T33D-2964
Paleomagnetic and Environmental Magnetic Insights into the Middle to Late Pleistocene Stratigraphy of the 8o North Bengal Fan Transect, IODP Expedition 354

Wednesday, 16 December 2015
Poster Hall (Moscone South)
Brendan T Reilly1, Peter A Selkin2, Laure Meynadier3, Jairo F Savian4, Michael E Weber5, Tilmann Schwenk6, Volkhard Spiess6, Joseph Stephen Stoner7, Christian France-Lanord8, Adam Klaus9 and Expedition 354 Shipboard Scientific Party, (1)Oregon State University, College of Earth, Ocean, and Atmospheric Sciences, Corvallis, OR, United States, (2)U Washington, Tacoma, Tacoma, WA, United States, (3)Institut de Physique du Globe, Paris, France, (4)IAG Institute of Astronomy, Geophysics and Atmospheric Sciences, Sao Paulo, Brazil, (5)University of Cologne, Cologne, Germany, (6)University of Bremen, Bremen, Germany, (7)Oregon State Univ, Corvallis, OR, United States, (8)Organization Not Listed, Washington, DC, United States, (9)Texas A & M University College Station, College Station, TX, United States
Abstract:
IODP Expedition 354 cored seven sites along a ~320 km transect of the Bengal Fan at 8o N. Assessing the Pleistocene fan development and depocenter migration in the upper 150-220 m of the Bengal Fan was a primary goal of this expedition.
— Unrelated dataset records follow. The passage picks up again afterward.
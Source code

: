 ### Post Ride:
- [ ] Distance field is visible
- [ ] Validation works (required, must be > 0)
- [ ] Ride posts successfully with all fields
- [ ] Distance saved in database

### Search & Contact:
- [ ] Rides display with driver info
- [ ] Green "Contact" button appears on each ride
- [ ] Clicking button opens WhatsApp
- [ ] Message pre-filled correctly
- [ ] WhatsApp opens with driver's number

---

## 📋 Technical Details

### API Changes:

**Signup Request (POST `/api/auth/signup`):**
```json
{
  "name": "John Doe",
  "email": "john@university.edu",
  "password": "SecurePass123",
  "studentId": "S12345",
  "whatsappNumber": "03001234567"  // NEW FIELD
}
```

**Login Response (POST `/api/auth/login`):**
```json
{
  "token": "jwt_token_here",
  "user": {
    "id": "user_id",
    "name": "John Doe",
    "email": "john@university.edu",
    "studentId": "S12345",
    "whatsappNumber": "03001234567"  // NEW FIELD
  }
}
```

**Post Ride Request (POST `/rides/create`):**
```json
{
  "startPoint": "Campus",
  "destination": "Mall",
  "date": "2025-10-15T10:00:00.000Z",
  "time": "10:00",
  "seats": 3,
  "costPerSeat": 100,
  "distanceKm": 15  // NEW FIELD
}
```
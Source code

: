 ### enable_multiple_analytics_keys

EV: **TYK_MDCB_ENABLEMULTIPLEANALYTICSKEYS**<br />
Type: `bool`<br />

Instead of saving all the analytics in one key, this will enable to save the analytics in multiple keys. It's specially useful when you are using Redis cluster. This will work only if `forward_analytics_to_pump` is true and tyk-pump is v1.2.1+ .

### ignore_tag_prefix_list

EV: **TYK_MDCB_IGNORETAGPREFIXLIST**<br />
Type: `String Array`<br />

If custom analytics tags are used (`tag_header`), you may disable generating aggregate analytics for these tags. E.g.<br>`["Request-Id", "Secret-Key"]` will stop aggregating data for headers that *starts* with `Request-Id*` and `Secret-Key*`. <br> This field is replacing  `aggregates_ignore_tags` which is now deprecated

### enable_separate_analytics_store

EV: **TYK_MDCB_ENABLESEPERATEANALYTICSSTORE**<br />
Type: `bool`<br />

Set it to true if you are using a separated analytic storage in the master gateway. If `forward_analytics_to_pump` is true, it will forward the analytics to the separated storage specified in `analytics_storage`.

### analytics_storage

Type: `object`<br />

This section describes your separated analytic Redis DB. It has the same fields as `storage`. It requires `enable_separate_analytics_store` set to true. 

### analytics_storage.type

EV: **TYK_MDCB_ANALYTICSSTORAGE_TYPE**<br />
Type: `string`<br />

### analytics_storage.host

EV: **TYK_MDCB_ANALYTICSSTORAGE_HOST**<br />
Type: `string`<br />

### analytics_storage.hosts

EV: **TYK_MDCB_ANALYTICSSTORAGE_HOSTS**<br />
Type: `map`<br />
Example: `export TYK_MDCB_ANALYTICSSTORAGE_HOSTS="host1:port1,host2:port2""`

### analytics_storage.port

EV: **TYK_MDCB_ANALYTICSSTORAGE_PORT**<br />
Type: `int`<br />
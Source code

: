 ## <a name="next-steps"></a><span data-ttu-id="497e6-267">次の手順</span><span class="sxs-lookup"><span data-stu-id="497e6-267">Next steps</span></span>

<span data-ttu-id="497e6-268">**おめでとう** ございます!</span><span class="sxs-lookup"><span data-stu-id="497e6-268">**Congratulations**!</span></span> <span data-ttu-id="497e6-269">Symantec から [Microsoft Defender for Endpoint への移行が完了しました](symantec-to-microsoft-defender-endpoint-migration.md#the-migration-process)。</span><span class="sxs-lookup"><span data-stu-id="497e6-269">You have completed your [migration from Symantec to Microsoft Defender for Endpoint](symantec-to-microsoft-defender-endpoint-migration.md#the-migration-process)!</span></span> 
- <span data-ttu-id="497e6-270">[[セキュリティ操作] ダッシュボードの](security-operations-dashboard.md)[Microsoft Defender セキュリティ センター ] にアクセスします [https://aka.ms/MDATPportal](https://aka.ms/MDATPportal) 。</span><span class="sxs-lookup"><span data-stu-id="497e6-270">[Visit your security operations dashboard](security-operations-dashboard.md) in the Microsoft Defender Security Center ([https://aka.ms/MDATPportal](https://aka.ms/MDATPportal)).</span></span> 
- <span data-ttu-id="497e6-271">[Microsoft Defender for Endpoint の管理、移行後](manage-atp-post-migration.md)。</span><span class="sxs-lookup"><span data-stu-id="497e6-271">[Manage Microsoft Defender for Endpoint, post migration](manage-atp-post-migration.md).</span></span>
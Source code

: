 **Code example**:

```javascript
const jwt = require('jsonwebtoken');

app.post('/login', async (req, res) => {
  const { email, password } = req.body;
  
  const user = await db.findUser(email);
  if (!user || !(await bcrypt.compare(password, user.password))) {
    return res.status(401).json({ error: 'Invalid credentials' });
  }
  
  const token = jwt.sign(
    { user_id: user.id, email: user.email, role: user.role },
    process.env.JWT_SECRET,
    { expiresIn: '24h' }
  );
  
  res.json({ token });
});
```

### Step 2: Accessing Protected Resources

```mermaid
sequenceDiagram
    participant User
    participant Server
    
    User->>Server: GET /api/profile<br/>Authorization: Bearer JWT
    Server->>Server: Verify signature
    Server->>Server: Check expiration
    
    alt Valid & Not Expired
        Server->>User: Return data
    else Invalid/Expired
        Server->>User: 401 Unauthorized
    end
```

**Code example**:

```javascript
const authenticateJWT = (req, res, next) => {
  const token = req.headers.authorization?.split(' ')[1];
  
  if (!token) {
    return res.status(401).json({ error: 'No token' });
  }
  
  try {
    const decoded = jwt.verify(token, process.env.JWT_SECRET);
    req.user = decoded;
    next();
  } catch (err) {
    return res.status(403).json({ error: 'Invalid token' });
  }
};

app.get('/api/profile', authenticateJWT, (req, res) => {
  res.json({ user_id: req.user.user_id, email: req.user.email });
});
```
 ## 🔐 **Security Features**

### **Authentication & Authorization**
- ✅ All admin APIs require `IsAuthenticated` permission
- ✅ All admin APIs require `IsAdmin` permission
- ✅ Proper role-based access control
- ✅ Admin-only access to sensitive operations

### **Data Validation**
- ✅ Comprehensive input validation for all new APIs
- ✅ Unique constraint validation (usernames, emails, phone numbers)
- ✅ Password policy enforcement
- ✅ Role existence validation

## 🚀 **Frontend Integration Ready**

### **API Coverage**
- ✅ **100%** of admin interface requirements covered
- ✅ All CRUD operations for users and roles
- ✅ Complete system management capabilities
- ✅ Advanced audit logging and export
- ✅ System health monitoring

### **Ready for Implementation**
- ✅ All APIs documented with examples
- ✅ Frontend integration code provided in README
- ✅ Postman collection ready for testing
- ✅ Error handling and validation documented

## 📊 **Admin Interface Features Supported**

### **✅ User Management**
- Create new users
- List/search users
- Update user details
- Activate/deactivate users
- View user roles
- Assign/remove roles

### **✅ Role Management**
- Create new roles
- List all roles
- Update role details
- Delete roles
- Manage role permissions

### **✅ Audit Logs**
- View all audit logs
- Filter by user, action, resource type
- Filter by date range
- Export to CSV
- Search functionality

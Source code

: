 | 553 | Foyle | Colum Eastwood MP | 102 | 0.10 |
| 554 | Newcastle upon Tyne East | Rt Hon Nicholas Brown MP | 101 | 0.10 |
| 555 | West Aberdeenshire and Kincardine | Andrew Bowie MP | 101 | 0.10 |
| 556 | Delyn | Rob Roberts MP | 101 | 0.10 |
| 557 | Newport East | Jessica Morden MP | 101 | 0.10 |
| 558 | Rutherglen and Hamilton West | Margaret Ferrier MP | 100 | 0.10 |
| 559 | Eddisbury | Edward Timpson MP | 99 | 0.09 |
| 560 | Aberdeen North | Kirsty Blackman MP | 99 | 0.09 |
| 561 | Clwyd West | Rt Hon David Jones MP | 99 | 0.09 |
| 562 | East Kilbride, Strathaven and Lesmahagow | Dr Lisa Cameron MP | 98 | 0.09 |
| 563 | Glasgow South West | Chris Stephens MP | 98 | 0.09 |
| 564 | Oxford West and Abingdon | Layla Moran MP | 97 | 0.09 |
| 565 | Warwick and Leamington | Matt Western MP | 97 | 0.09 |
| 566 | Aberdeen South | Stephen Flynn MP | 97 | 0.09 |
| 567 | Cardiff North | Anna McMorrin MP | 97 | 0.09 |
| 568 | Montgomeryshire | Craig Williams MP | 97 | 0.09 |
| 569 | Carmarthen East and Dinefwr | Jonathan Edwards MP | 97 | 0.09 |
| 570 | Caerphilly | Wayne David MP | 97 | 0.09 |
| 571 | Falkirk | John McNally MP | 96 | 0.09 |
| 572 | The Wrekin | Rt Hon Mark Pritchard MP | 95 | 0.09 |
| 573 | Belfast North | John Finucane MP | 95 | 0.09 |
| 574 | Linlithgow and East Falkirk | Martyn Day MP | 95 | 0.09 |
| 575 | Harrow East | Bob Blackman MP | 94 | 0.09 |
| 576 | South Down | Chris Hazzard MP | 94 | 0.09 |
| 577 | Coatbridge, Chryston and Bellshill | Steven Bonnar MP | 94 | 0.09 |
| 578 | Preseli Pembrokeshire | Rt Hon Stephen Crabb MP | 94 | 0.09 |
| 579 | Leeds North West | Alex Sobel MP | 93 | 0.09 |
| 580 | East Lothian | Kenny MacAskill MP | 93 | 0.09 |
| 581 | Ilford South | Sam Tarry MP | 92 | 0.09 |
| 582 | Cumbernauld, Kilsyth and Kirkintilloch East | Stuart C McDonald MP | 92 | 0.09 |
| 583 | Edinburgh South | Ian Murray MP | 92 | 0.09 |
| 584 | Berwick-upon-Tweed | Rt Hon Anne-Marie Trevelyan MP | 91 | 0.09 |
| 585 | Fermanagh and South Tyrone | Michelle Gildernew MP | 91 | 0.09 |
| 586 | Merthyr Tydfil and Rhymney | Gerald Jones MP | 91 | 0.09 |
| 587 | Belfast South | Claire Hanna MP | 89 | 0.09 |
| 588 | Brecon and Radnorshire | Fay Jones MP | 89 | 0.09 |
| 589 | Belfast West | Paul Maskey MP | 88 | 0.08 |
Because any one site includes local variations in depositional processes, the transect approach and accurate stratigraphic correlation of sites is essential to understand overall fan development. Within this transect framework, integrating sediment fluxes across the fan allows for reconstruction of regional climate and tectonic signals through time. A hemipelagic unit deposited at ~1-2.5 cm/ka late in the Matuyama Chron, recording both the Cobb Mountain (1.173 – 1.185 Ma) and Jaramillo (0.988 – 1.072 Ma) Subchrons, was observed at all sites across the transect. This hemipelagic unit provides robust correlation between core derived chronologies and seismic imaging in the Middle Pleistocene. Correlation and orbital tuning of distinctive variations in physical properties (e.g. sediment lightness, wet-bulk density, and magnetic susceptibility) relative to paleomagnetic reversals indicate that turbidite deposition immediately below the base of this unit ceased relatively synchronously across the transect and turbidite deposition likely occurred elsewhere on the fan. The upper bound of the unit, however, is diachronous, with the timing of the onset of turbidite deposition in this part of the fan likely related to the infilling of accommodation space on the Middle Pleistocene fan surface. Stratigraphic constraints on the resumption of turbidite deposition to transect sites include the upper Jaramillo (0.988 Ma) and Matuyama-Bruhnes (0.780 Ma) polarity boundaries and the Oldest Toba Tephra (~0.800 ± 0.020 Ma). The Middle Pleistocene hemipelagic layer and directly overlying turbidites were continuously sampled (u-channels) during Expedition 354. We present initial u-channel magnetic and XRF results to refine the middle to late Pleistocene shipboard magnetostratigraphy, characterize the magnetic, geochemical, and geophysical properties of Bengal Fan sediments, and discuss the implication for Pleistocene fan development and sediment accumulation rates.